*** Block opens ***

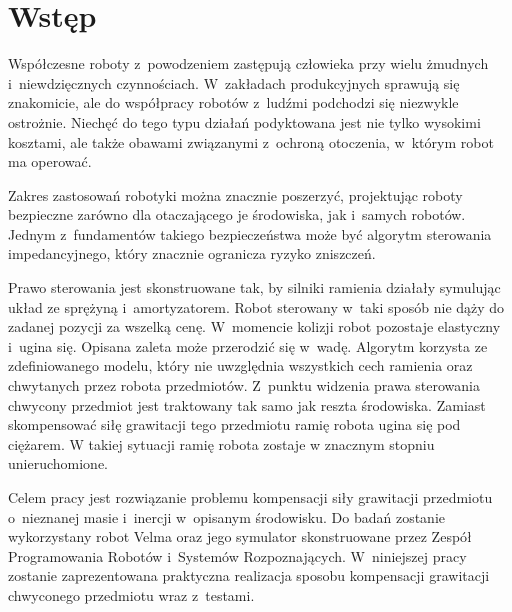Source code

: 
\chapter{Wstęp\label{chap:wstep}}

	Współczesne roboty z~powodzeniem zastępują człowieka przy wielu żmudnych i~niewdzięcznych czynnościach.  W~zakładach produkcyjnych sprawują się znakomicie, ale do współpracy robotów z~ludźmi podchodzi się niezwykle ostrożnie. Niechęć do tego typu działań podyktowana jest nie tylko wysokimi kosztami, ale także obawami związanymi z~ochroną otoczenia, w~którym robot ma operować.
	
	Zakres zastosowań robotyki można znacznie poszerzyć, projektując roboty bezpieczne zarówno dla otaczającego je środowiska, jak i~samych robotów. Jednym z~fundamentów takiego bezpieczeństwa może być algorytm sterowania impedancyjnego, który znacznie ogranicza ryzyko zniszczeń. 
	
	Prawo sterowania jest skonstruowane tak, by silniki ramienia działały symulując układ ze sprężyną i~amortyzatorem. Robot sterowany w~taki sposób nie dąży do zadanej pozycji za wszelką cenę. W~momencie kolizji robot pozostaje elastyczny i~ugina się. Opisana zaleta może przerodzić się w~wadę. Algorytm korzysta ze zdefiniowanego modelu, który nie uwzględnia wszystkich cech ramienia oraz chwytanych przez robota przedmiotów. Z~punktu widzenia prawa sterowania chwycony przedmiot jest traktowany tak samo jak reszta środowiska. Zamiast skompensować siłę grawitacji tego przedmiotu ramię robota ugina się pod ciężarem. W takiej sytuacji ramię robota zostaje w znacznym stopniu unieruchomione. 

	Celem pracy jest rozwiązanie problemu kompensacji siły grawitacji przedmiotu o~nieznanej masie i~inercji w~opisanym środowisku. 
	Do badań zostanie wykorzystany robot Velma oraz jego symulator skonstruowane przez Zespół Programowania Robotów i~Systemów Rozpoznających. W~niniejszej pracy zostanie zaprezentowana praktyczna realizacja sposobu kompensacji grawitacji chwyconego przedmiotu wraz z~testami.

*** Block closes ***

Task to carry out:
Copy each line of the preceding material that contains "roboty".

Answer area:
	Współczesne roboty z~powodzeniem zastępują człowieka przy wielu żmudnych i~niewdzięcznych czynnościach.  W~zakładach produkcyjnych sprawują się znakomicie, ale do współpracy robotów z~ludźmi podchodzi się niezwykle ostrożnie. Niechęć do tego typu działań podyktowana jest nie tylko wysokimi kosztami, ale także obawami związanymi z~ochroną otoczenia, w~którym robot ma operować.
	Zakres zastosowań robotyki można znacznie poszerzyć, projektując roboty bezpieczne zarówno dla otaczającego je środowiska, jak i~samych robotów. Jednym z~fundamentów takiego bezpieczeństwa może być algorytm sterowania impedancyjnego, który znacznie ogranicza ryzyko zniszczeń. 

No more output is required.